After causing controversy in the United States, “greedflation” – accusations that some companies are taking advantage of high inflation to ramp up prices – is big news in Europe. The European Central Bank’s President Christine Lagarde recently hinted at the issue, when she said some firms are boosting profit margins due to a “mismatch between supply and demand”. France’s finance minister is also seeking to tackle the inflated cost of food. Last week, the country’s food retailers opened negotiations on prices with manufacturers like Coca-Cola (KO.N) and Unilever as food inflation surged to over 15% in March.

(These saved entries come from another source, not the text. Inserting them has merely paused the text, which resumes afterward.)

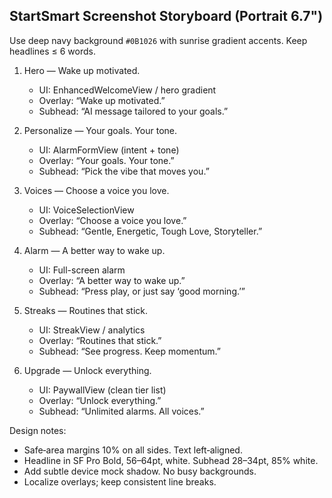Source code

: ## StartSmart Screenshot Storyboard (Portrait 6.7")

Use deep navy background `#0B1026` with sunrise gradient accents. Keep headlines ≤ 6 words.

1) Hero — Wake up motivated.
   - UI: EnhancedWelcomeView / hero gradient
   - Overlay: “Wake up motivated.”
   - Subhead: “AI message tailored to your goals.”

2) Personalize — Your goals. Your tone.
   - UI: AlarmFormView (intent + tone)
   - Overlay: “Your goals. Your tone.”
   - Subhead: “Pick the vibe that moves you.”

3) Voices — Choose a voice you love.
   - UI: VoiceSelectionView
   - Overlay: “Choose a voice you love.”
   - Subhead: “Gentle, Energetic, Tough Love, Storyteller.”

4) Alarm — A better way to wake up.
   - UI: Full-screen alarm
   - Overlay: “A better way to wake up.”
   - Subhead: “Press play, or just say ‘good morning.’”

5) Streaks — Routines that stick.
   - UI: StreakView / analytics
   - Overlay: “Routines that stick.”
   - Subhead: “See progress. Keep momentum.”

6) Upgrade — Unlock everything.
   - UI: PaywallView (clean tier list)
   - Overlay: “Unlock everything.”
   - Subhead: “Unlimited alarms. All voices.”

Design notes:
- Safe‑area margins 10% on all sides. Text left‑aligned.
- Headline in SF Pro Bold, 56–64pt, white. Subhead 28–34pt, 85% white.
- Add subtle device mock shadow. No busy backgrounds.
- Localize overlays; keep consistent line breaks.


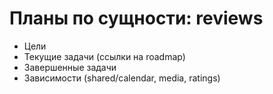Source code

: # Планы по сущности: reviews

- Цели
- Текущие задачи (ссылки на roadmap)
- Завершенные задачи
- Зависимости (shared/calendar, media, ratings)
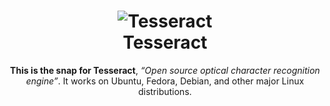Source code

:<h1 align="center">
  <img src="https://avatars1.githubusercontent.com/u/29598503?v=3&s=256" alt="Tesseract">
  <br />
  Tesseract
</h1>

<p align="center"><b>This is the snap for Tesseract</b>, <i>“Open source optical character recognition engine”</i>. It works on Ubuntu, Fedora, Debian, and other major Linux
distributions.</p>

<!-- Uncomment and modify this when you are provided a build status badge
<p align="center">
<a href="https://snapcraft.io/tesseract">
  <img alt="enpass" src="https://snapcraft.io/tesseract/badge.svg" />
</a>
<a href="https://snapcraft.io/tesseract">
  <img alt="enpass" src="https://snapcraft.io/tesseract/trending.svg?name=0" />
</a>
</p>
-->

<!-- Uncomment and modify this when you have a screenshot
![tesseract](screenshot.png?raw=true "tesseract")
-->

<!-- Uncomment and modify this when your snap is available on the store
## Install

    sudo snap install tesseract

[![Get it from the Snap Store](https://snapcraft.io/static/images/badges/en/snap-store-white.svg)](https://snapcraft.io/tesseract)

([Don't have snapd installed?](https://snapcraft.io/docs/core/install))
-->
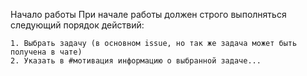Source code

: Начало работы
При начале работы должен строго выполняться следующий порядок действий:

	1. Выбрать задачу (в основном issue, но так же задача может быть получена в чате)
	2. Указать в #мотивация информацию о выбранной задаче...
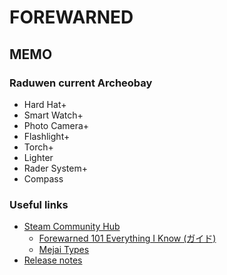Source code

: # FOREWARNED

## MEMO
### Raduwen current Archeobay
- Hard Hat+
- Smart Watch+
- Photo Camera+
- Flashlight+
- Torch+
- Lighter
- Rader System+
- Compass

### Useful links
- [Steam Community Hub](https://steamcommunity.com/app/1562420)
  - [Forewarned 101 Everything I Know (ガイド)](https://steamcommunity.com/app/1562420) 
  - [Mejai Types](https://steamcommunity.com/app/1562420)
- [Release notes](https://store.steampowered.com/news/app/1562420)
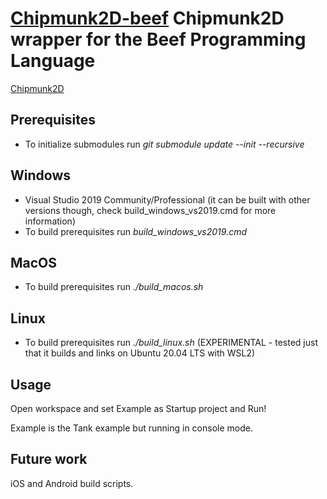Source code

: # [Chipmunk2D-beef](https://github.com/jazzbre/Chipmunk2D-beef) Chipmunk2D wrapper for the Beef Programming Language

[Chipmunk2D](https://github.com/slembcke/Chipmunk2D)

## Prerequisites
- To initialize submodules run *git submodule update --init --recursive*

## Windows
- Visual Studio 2019 Community/Professional (it can be built with other versions though, check build_windows_vs2019.cmd for more information)
- To build prerequisites run *build_windows_vs2019.cmd*

## MacOS
- To build prerequisites run *./build_macos.sh*

## Linux
- To build prerequisites run *./build_linux.sh* (EXPERIMENTAL - tested just that it builds and links on Ubuntu 20.04 LTS with WSL2)


## Usage

Open workspace and set Example as Startup project and Run!

Example is the Tank example but running in console mode.

## Future work
iOS and Android build scripts.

Food inflation is still stubbornly high. In the UK in April it was above 19%, according to the Office for National Statistics. But politicians and consumer groups blame companies for “greedflation” – from commodity producers to manufacturers – but there is one clear loser from the practice: grocers. Supermarkets feel the pinch from customers who defect to discounters like Germany’s Lidl and Aldi. Since the pandemic, these budget chains have rapidly expanded their market share across Europe, according to data from Kantar.
And supermarkets are also squeezed by suppliers like Unilever, Nestlé (NESN.S) and Kraft Heinz that have been hiking prices by 13% or more. The companies say that’s barely enough to cover the rising costs of raw materials and employees. Their critics argue that they are “greedflating” their profits.
With no real pricing power, chains like Walmart (WMT.N), Kroger (KR.N) and Carrefour (CARR.PA) have all suffered declines in their EBITDA margins from 2021 to 2022. Frans Muller, chief executive of Stop & Shop owner Ahold Delhaize (AD.AS), is calling on suppliers to bring down prices now that commodity costs are falling, and inflation is waning. He has reason to be hopeful. In the first three months of the year, Unilever increased prices by over 10%, but that was lower than the price hikes it pushed through in previous quarters. Meanwhile, in February Kraft Heinz paused price rises, saying consumers are “paying more attention to the price tag”.
Food manufacturers can certainly do more. Although their margins are also under pressure, they operate with EBITDA margins as high as 27%, while supermarkets have to scrape by on around 5%-8%. But less pressure from suppliers won’t be enough to revive grocers’ fortunes. They need to convince price-wary customers that the worst of the pain is over and they can spend more on their shopping trips. Until that happens, grocers’ margins will remain in inflation’s steely grip.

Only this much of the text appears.